Data excerpts: Begin

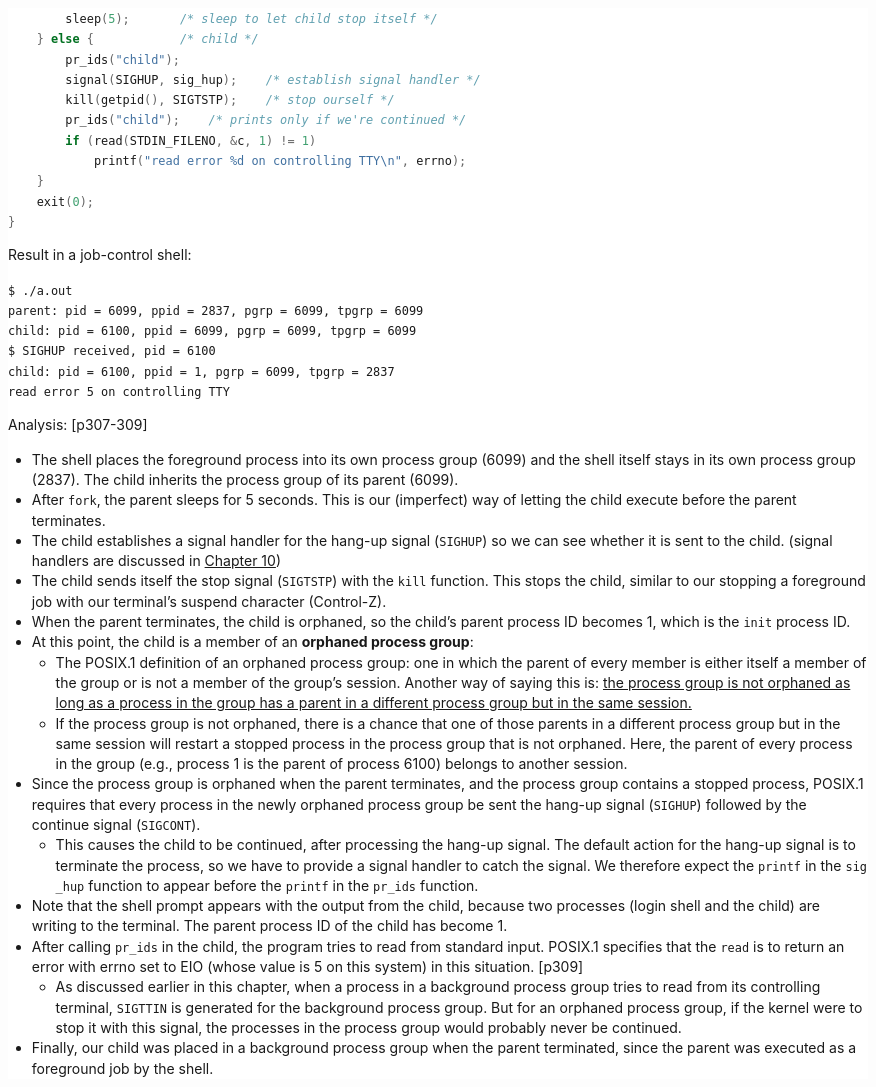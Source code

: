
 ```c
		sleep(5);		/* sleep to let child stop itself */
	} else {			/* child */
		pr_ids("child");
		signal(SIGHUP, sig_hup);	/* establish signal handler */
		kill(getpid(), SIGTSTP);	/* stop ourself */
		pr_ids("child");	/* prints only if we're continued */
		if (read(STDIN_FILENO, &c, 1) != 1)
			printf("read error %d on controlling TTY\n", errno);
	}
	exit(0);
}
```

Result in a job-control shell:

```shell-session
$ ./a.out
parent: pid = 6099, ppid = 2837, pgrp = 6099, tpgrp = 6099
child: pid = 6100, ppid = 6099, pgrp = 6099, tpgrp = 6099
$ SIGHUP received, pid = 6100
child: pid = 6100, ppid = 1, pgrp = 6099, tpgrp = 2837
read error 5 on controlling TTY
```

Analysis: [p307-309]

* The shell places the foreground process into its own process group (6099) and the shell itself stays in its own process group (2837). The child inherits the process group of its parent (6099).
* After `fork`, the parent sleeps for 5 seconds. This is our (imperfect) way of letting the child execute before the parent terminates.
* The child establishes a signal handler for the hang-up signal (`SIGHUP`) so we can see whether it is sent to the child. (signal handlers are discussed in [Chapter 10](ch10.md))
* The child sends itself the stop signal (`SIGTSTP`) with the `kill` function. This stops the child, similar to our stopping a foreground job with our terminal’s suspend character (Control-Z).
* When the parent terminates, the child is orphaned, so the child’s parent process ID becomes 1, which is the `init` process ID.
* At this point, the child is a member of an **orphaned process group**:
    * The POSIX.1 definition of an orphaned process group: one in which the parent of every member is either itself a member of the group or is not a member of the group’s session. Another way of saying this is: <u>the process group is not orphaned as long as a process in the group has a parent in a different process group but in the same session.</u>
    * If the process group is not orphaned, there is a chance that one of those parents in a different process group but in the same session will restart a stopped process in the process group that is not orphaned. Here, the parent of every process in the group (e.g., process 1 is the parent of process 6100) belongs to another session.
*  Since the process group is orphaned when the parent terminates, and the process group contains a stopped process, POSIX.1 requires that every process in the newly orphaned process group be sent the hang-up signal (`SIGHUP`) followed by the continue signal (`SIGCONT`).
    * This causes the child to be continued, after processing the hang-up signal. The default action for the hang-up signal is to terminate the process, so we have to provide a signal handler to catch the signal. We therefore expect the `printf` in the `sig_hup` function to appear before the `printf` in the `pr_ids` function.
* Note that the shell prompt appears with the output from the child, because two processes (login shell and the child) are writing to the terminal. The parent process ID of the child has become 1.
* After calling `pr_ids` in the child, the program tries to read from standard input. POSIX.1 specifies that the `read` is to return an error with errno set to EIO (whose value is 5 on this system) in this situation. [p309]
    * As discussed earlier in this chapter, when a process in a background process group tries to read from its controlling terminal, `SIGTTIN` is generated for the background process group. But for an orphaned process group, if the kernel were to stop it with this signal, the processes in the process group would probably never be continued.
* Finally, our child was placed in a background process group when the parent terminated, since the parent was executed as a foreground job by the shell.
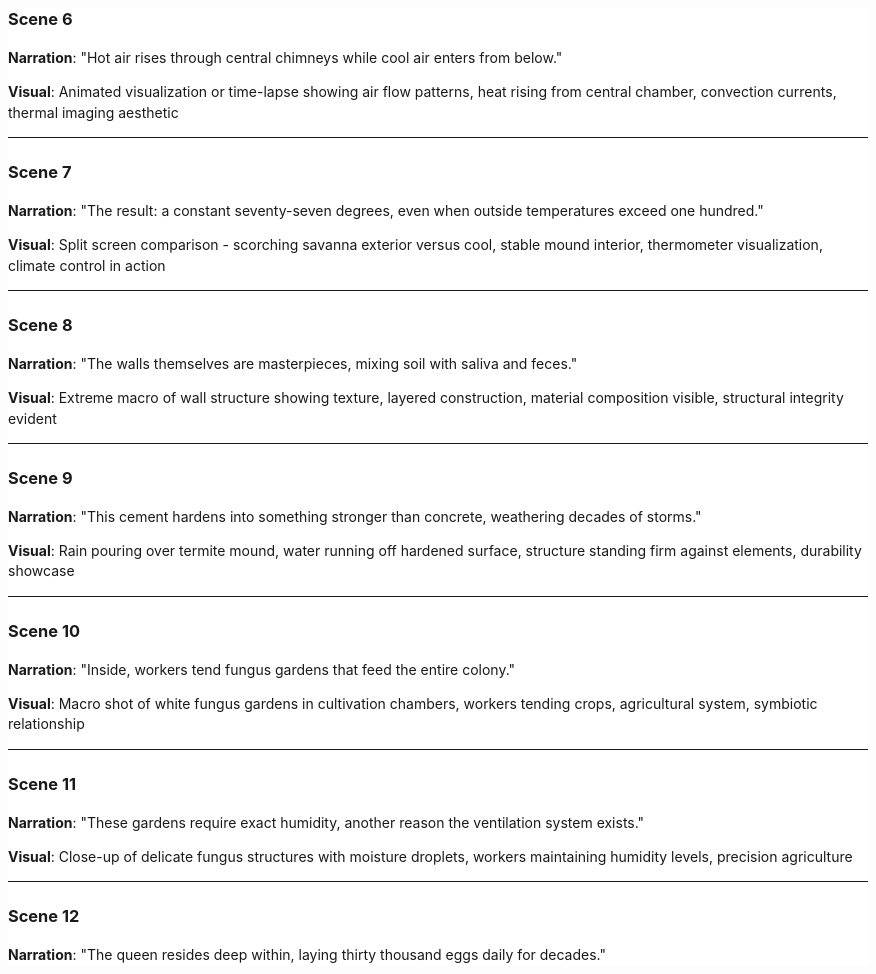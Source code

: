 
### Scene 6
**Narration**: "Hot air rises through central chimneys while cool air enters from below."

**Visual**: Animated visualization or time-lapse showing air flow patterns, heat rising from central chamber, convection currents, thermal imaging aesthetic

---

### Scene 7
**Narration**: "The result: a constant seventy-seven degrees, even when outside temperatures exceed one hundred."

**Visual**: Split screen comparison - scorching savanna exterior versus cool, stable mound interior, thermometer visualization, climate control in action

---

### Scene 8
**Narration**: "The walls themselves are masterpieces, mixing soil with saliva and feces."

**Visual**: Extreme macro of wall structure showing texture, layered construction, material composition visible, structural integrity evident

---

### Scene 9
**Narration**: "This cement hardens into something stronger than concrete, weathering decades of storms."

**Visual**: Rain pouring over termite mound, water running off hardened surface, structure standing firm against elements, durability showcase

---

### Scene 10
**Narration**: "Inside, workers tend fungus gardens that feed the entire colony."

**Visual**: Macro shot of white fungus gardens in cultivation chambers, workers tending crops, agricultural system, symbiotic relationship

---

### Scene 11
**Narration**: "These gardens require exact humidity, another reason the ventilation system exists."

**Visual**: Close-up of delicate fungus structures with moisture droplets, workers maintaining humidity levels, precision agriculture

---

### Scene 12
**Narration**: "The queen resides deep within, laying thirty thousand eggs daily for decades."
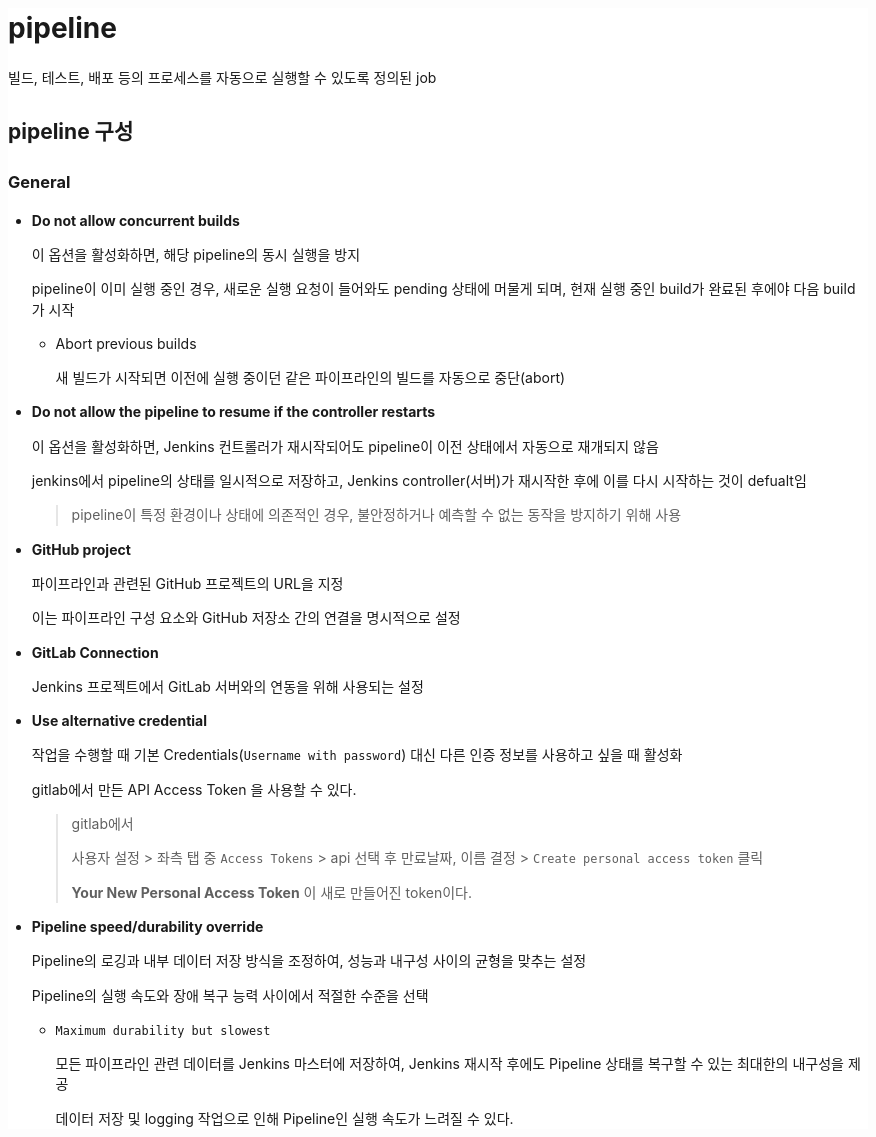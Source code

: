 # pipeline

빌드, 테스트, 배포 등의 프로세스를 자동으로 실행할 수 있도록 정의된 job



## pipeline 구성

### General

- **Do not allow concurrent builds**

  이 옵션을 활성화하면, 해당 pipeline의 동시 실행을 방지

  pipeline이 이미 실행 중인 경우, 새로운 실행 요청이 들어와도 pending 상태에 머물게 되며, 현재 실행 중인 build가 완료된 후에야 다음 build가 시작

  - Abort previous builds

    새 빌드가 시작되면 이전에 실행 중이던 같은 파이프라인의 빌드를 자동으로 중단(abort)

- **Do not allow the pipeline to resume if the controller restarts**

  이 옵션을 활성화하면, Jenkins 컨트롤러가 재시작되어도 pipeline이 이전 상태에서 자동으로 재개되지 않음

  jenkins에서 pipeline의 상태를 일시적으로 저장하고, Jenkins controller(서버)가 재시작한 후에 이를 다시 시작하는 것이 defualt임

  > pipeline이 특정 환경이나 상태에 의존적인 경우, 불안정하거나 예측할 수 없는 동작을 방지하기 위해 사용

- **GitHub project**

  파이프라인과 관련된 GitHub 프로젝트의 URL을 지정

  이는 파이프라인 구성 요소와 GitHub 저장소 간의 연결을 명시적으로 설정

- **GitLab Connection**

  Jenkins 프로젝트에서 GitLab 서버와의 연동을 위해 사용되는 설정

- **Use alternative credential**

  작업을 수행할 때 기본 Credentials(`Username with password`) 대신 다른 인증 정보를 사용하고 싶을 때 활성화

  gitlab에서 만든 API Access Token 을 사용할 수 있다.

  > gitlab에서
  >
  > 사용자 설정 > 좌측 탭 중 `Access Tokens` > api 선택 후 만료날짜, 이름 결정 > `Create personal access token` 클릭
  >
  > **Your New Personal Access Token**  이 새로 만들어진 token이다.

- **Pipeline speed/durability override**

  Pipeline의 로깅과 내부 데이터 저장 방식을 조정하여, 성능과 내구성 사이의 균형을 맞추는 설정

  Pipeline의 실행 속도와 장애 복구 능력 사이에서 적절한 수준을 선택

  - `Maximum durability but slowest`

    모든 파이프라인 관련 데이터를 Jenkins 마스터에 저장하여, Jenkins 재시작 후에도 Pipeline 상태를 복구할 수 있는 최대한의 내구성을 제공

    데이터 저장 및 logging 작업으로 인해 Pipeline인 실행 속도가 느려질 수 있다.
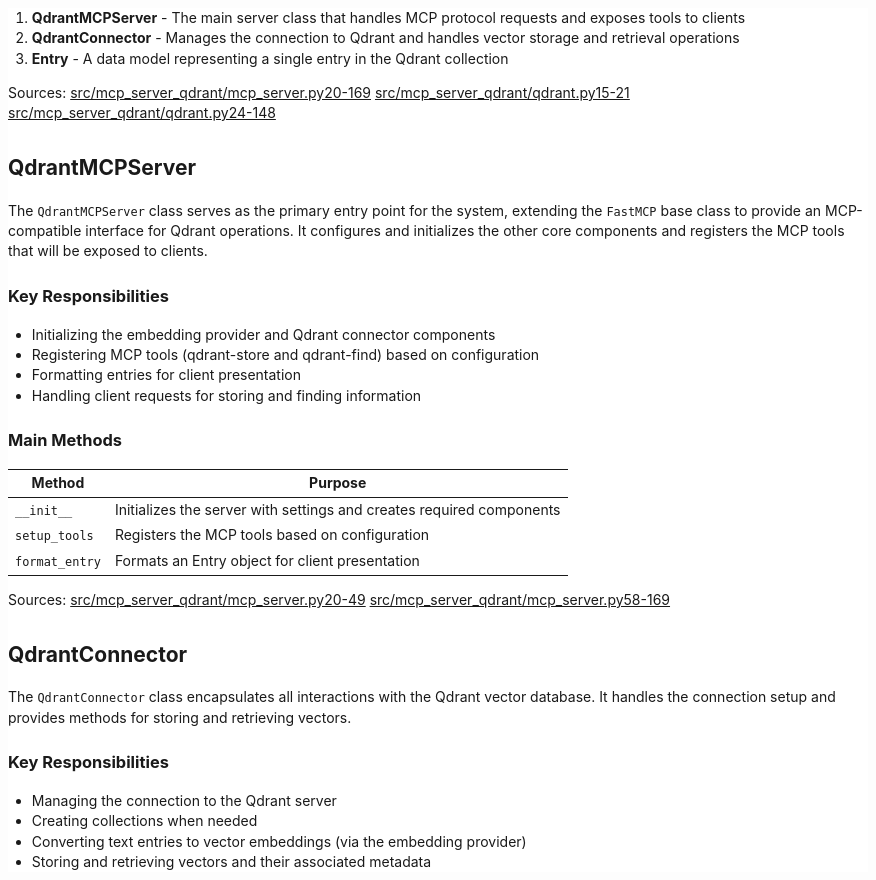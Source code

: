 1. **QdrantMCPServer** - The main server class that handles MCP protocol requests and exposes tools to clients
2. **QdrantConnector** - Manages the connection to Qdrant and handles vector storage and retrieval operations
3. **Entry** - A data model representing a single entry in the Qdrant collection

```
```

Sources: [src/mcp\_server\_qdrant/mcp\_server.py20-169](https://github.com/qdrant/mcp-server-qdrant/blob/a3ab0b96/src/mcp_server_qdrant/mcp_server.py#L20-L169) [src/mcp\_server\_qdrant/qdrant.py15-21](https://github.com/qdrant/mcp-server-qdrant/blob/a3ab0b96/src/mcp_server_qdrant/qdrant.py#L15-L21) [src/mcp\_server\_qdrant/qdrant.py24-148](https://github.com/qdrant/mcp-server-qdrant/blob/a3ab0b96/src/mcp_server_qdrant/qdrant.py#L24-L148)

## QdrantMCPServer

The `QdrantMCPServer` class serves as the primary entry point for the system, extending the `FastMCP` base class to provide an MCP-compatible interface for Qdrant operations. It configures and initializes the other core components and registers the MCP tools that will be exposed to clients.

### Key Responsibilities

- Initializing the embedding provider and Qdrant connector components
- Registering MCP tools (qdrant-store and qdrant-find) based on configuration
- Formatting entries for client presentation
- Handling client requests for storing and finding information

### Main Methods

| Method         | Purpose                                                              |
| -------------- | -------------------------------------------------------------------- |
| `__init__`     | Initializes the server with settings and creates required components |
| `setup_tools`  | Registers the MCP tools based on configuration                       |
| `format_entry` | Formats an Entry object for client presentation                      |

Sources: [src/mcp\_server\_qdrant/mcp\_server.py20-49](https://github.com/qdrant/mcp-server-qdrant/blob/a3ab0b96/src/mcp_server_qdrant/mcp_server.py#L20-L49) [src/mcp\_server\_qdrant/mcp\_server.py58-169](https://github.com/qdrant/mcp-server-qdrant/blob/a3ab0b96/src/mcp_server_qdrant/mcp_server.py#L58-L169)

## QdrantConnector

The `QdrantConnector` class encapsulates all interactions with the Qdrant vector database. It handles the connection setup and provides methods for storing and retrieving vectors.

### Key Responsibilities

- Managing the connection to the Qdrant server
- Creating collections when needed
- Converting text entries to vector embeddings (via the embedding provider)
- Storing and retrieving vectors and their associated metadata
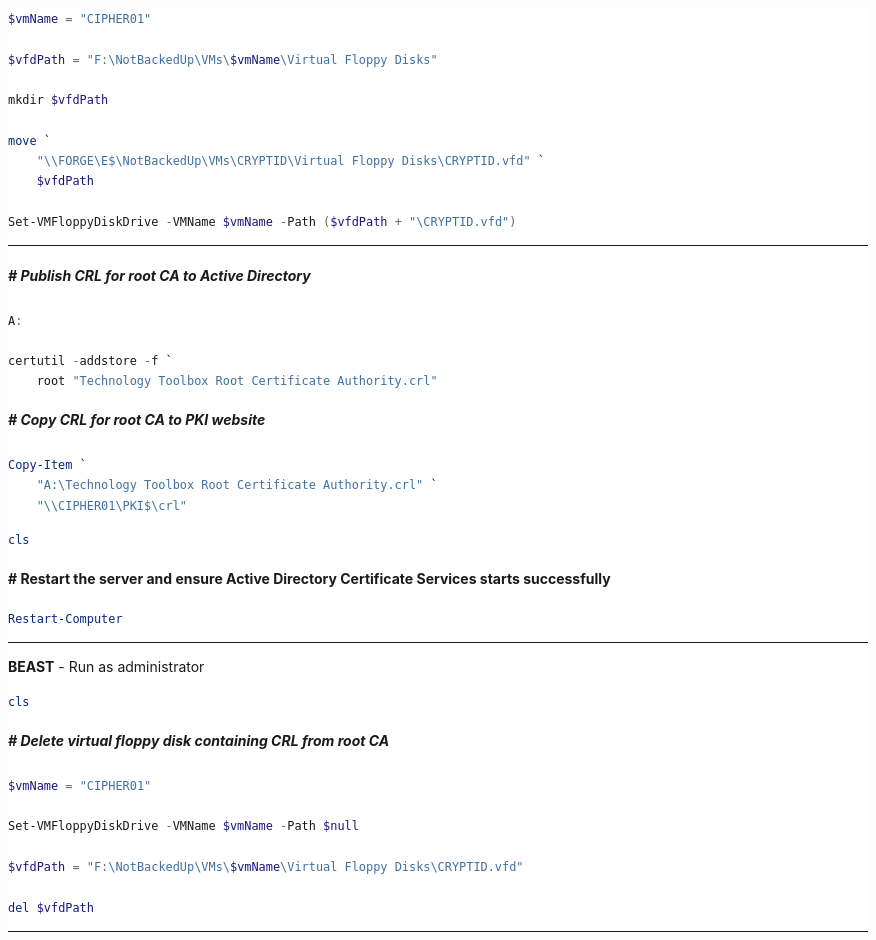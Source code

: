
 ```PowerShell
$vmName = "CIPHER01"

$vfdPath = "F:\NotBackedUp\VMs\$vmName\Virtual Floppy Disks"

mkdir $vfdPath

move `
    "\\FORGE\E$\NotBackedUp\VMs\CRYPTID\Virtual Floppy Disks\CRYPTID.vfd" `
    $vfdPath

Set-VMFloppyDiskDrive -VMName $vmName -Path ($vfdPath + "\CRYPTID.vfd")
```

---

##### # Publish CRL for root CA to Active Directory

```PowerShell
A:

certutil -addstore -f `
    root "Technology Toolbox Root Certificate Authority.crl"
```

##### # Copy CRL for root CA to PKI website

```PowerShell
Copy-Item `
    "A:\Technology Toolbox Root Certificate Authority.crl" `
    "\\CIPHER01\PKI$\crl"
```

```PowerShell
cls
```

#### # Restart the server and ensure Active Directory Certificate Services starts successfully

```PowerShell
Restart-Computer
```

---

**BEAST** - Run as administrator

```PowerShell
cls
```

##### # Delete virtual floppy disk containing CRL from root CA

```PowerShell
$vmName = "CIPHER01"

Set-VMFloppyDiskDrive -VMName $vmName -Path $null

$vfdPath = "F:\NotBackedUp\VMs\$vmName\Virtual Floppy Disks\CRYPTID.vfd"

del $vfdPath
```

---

Data excerpts: End

- _Directions_:
Filter the entries above down to the lines that contain "clients".

- _Task output_:
: 1. **QdrantMCPServer** - The main server class that handles MCP protocol requests and exposes tools to clients
The `QdrantMCPServer` class serves as the primary entry point for the system, extending the `FastMCP` base class to provide an MCP-compatible interface for Qdrant operations. It configures and initializes the other core components and registers the MCP tools that will be exposed to clients.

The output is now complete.